L’e-pub plus chère avec eStat’Cible de Médiamétrie

En fait. Le 28 juin, l’entreprise de mesure d’audience Médiamétrie a présenté un nouvel outil permettant de calculer, au jour le jour, le profil des internautes sur chaque page web (ou URL) et flux streaming (audio ou vidéo). eStat’Cible va concurrencer, dès le 1er septembre, Digital Analytix de ComScore.
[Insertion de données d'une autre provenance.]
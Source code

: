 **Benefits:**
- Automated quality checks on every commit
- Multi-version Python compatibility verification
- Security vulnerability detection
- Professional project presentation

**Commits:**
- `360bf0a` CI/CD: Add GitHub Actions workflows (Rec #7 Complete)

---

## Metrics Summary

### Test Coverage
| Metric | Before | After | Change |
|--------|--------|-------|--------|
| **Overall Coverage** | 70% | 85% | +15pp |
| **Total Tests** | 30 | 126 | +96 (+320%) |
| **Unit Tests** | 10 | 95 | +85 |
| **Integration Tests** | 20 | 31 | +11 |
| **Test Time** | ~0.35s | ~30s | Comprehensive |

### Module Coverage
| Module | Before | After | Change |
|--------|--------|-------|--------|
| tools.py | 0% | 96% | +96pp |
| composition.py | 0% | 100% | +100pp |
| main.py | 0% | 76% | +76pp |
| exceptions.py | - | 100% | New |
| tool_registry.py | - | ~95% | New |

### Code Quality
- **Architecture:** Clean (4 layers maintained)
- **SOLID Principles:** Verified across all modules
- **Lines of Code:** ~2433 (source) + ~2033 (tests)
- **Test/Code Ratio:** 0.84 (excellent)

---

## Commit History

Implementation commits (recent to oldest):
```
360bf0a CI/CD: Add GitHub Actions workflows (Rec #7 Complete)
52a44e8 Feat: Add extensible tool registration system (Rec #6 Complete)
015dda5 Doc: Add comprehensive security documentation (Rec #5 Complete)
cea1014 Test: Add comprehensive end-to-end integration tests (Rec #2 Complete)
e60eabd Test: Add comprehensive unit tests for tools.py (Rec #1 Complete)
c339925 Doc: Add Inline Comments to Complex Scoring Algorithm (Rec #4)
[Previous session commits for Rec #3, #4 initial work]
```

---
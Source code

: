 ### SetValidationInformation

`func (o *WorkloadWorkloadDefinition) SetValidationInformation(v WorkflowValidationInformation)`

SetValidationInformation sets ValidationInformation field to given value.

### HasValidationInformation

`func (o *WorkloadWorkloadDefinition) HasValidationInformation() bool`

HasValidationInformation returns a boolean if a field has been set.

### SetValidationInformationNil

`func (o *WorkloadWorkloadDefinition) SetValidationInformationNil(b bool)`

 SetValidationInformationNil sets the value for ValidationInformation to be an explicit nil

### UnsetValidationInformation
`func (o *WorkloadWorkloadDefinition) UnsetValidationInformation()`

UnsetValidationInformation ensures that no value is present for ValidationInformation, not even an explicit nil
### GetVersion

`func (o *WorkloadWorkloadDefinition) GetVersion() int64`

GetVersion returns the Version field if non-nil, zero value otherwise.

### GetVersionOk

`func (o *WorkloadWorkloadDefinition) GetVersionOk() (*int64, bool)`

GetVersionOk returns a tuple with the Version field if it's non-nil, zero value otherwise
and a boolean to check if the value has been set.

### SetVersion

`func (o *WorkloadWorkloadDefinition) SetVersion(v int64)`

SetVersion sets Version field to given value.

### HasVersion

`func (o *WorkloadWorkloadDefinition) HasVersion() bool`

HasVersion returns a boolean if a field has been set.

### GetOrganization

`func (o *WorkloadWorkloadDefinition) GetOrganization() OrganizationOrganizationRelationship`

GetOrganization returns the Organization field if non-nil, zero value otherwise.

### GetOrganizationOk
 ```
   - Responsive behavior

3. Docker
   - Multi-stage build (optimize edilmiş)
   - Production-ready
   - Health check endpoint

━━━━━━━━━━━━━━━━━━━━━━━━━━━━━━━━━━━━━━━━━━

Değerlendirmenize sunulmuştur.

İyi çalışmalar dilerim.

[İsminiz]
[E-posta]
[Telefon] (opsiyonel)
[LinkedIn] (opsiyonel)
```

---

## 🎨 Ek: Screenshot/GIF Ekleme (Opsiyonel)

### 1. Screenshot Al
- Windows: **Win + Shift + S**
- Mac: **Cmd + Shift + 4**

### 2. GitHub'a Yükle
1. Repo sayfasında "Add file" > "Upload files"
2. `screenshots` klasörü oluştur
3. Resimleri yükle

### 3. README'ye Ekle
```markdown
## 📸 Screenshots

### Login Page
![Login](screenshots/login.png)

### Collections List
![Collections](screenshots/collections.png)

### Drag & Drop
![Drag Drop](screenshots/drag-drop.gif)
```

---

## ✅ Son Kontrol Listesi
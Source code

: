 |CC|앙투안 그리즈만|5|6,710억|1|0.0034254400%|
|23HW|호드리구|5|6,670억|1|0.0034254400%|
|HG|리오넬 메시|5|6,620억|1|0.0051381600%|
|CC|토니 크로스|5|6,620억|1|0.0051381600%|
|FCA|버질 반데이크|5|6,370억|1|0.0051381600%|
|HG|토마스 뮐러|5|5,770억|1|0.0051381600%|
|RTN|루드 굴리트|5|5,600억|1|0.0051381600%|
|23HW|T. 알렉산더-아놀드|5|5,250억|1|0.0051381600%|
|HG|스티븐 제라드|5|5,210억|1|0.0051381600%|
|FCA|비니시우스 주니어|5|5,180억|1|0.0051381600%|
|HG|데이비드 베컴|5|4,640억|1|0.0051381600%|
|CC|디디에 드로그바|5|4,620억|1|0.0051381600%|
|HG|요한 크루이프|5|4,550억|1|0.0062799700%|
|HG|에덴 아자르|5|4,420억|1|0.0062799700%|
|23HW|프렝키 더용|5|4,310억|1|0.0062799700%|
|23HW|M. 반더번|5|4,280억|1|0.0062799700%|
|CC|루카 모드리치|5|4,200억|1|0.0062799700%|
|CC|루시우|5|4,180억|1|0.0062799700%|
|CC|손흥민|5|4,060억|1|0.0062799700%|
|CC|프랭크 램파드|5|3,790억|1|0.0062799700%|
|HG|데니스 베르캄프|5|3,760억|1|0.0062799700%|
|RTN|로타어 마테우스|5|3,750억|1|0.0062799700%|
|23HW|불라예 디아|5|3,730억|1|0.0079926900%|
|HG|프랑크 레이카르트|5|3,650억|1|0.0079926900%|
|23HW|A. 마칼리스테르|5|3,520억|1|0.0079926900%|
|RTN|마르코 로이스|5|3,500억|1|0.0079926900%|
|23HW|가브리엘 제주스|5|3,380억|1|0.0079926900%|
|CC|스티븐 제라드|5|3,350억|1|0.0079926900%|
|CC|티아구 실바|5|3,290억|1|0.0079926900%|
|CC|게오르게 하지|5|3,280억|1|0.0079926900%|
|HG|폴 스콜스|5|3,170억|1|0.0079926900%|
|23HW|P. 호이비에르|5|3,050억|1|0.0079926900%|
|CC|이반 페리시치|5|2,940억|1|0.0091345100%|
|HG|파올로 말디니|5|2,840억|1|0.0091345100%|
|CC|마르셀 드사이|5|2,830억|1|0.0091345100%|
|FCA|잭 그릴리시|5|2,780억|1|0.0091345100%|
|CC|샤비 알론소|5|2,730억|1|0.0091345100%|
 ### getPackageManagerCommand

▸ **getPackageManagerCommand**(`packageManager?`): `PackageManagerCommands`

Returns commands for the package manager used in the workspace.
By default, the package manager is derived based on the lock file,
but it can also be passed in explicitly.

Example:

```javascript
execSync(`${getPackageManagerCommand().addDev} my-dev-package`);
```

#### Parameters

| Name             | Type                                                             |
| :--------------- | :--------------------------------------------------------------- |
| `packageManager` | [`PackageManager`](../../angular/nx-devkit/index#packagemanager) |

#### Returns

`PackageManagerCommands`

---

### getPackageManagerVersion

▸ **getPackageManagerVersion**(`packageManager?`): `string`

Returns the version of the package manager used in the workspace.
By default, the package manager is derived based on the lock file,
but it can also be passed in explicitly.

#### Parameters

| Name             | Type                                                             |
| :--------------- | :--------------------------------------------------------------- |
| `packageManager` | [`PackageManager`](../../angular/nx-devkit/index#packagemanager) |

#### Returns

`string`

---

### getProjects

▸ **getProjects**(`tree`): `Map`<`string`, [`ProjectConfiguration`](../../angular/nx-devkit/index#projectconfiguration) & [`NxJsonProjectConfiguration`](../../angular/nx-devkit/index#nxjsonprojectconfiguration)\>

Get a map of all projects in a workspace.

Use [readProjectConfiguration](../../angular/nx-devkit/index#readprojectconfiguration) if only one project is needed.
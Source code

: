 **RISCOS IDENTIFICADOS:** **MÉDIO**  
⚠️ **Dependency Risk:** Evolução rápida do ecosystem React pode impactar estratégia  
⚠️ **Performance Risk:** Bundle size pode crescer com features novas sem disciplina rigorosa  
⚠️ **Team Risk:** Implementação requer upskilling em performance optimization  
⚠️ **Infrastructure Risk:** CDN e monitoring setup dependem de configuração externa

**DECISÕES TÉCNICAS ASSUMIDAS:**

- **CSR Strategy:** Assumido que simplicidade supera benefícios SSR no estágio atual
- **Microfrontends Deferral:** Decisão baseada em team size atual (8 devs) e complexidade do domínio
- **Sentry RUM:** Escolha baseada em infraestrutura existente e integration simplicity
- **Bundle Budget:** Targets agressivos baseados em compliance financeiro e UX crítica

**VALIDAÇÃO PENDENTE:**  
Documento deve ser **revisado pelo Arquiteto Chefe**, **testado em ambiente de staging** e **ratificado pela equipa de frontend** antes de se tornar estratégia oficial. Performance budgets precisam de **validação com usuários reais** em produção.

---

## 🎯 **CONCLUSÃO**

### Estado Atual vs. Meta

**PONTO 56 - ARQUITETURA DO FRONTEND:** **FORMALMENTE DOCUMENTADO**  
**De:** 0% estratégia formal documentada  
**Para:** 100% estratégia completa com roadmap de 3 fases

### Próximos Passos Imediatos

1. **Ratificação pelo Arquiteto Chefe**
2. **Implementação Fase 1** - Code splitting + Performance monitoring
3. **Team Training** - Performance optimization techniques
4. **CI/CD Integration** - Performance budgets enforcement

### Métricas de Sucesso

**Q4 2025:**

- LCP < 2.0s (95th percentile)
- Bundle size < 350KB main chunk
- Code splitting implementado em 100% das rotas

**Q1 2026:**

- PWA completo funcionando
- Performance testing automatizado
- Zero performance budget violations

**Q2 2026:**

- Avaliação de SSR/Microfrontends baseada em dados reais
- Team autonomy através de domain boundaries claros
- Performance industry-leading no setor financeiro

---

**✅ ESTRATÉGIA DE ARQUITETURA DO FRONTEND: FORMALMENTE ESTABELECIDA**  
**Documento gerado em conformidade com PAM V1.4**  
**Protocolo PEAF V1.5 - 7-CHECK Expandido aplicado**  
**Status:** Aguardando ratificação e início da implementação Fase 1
En clair. La publicité sur Internet pourra être commercialisée plus chère par les éditeurs de sites web, à partir du moment où ces derniers seront capables de proposer à leurs annonceurs ou aux agences les profils des internautes de chaque partie éditoriale visitée ou de chaque flux consulté. La nouvelle mesure de Médiamétrie, eStat’Cible, calcule à l’aide d’un algorithme neuf cibles d’analyses pour chaque contenu considéré : homme ou femme pour le sexe, quatre tranches d’âge (- de 25 ans, 25 à 34 ans, 35
à 49 ans, + de 50 ans), trois niveaux d’activité (CSP+, CSP-, Inactifs). « Il s’agit d’un produit à très forte valeur ajoutée qui permet non seulement de piloter quotidiennement les contenus web, audio ou vidéo avec le profit en plus, mais aussi de mieux monétiser les publicités en ligne du site en les vendant plus cher au regard d’un taux de clic plus élevé », explique Franck Si- Hassen, directeur délégué de Médiamétrie-eStat. Connaître le profil des internautes au moment où ils consultent le Web devrait permettre aux éditeurs d’accroître leur chiffre d’affaires dans la epub, laquelle est encore loin de compenser les pertes de la publicité sur papier (pour ceux qui en ont).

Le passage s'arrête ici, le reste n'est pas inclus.